**Problem**
The output must match the entries below exactly.
※
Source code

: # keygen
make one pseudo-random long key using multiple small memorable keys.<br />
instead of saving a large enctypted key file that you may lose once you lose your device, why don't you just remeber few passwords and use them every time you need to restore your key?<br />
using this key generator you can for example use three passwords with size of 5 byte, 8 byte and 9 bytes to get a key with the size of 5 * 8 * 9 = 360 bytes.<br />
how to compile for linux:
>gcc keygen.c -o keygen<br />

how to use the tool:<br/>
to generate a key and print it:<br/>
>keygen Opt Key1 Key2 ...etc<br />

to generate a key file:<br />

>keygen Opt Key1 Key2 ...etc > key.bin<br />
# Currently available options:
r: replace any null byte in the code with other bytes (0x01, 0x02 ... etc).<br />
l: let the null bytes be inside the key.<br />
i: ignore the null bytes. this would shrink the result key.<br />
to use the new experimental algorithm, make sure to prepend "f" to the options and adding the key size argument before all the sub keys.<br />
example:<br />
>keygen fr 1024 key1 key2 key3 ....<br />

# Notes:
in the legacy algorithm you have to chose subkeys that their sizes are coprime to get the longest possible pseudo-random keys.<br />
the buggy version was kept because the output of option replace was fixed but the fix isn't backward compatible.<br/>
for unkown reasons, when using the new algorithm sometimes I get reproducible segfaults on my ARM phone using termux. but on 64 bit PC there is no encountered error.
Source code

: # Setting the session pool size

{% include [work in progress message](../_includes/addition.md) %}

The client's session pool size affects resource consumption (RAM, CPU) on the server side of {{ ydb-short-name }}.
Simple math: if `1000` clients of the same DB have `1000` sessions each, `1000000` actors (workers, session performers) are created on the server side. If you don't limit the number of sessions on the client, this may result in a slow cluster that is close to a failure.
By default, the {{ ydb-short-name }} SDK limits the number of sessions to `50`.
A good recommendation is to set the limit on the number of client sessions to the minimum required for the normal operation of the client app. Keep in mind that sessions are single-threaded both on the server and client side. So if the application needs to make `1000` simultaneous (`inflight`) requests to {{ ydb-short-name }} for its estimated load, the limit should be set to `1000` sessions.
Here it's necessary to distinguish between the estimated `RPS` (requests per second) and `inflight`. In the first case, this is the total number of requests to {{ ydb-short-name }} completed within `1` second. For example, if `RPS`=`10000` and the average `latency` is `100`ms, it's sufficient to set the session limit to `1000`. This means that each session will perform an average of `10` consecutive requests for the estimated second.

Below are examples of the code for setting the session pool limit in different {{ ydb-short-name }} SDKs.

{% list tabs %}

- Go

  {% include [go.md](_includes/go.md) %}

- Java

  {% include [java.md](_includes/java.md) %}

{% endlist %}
※
**Written reply**
Source code

: # keygen
make one pseudo-random long key using multiple small memorable keys.<br />
instead of saving a large enctypted key file that you may lose once you lose your device, why don't you just remeber few passwords and use them every time you need to restore your key?<br />
using this key generator you can for example use three passwords with size of 5 byte, 8 byte and 9 bytes to get a key with the size of 5 * 8 * 9 = 360 bytes.<br />
how to compile for linux:
>gcc keygen.c -o keygen<br />

how to use the tool:<br/>
to generate a key and print it:<br/>
>keygen Opt Key1 Key2 ...etc<br />

to generate a key file:<br />

>keygen Opt Key1 Key2 ...etc > key.bin<br />
# Currently available options:
r: replace any null byte in the code with other bytes (0x01, 0x02 ... etc).<br />
l: let the null bytes be inside the key.<br />
i: ignore the null bytes. this would shrink the result key.<br />
to use the new experimental algorithm, make sure to prepend "f" to the options and adding the key size argument before all the sub keys.<br />
example:<br />
>keygen fr 1024 key1 key2 key3 ....<br />

# Notes:
in the legacy algorithm you have to chose subkeys that their sizes are coprime to get the longest possible pseudo-random keys.<br />
the buggy version was kept because the output of option replace was fixed but the fix isn't backward compatible.<br/>
for unkown reasons, when using the new algorithm sometimes I get reproducible segfaults on my ARM phone using termux. but on 64 bit PC there is no encountered error.
Source code

: # Setting the session pool size

{% include [work in progress message](../_includes/addition.md) %}

The client's session pool size affects resource consumption (RAM, CPU) on the server side of {{ ydb-short-name }}.
Simple math: if `1000` clients of the same DB have `1000` sessions each, `1000000` actors (workers, session performers) are created on the server side. If you don't limit the number of sessions on the client, this may result in a slow cluster that is close to a failure.
By default, the {{ ydb-short-name }} SDK limits the number of sessions to `50`.
A good recommendation is to set the limit on the number of client sessions to the minimum required for the normal operation of the client app. Keep in mind that sessions are single-threaded both on the server and client side. So if the application needs to make `1000` simultaneous (`inflight`) requests to {{ ydb-short-name }} for its estimated load, the limit should be set to `1000` sessions.
Here it's necessary to distinguish between the estimated `RPS` (requests per second) and `inflight`. In the first case, this is the total number of requests to {{ ydb-short-name }} completed within `1` second. For example, if `RPS`=`10000` and the average `latency` is `100`ms, it's sufficient to set the session limit to `1000`. This means that each session will perform an average of `10` consecutive requests for the estimated second.

Below are examples of the code for setting the session pool limit in different {{ ydb-short-name }} SDKs.

{% list tabs %}

- Go

  {% include [go.md](_includes/go.md) %}

- Java

  {% include [java.md](_includes/java.md) %}

{% endlist %}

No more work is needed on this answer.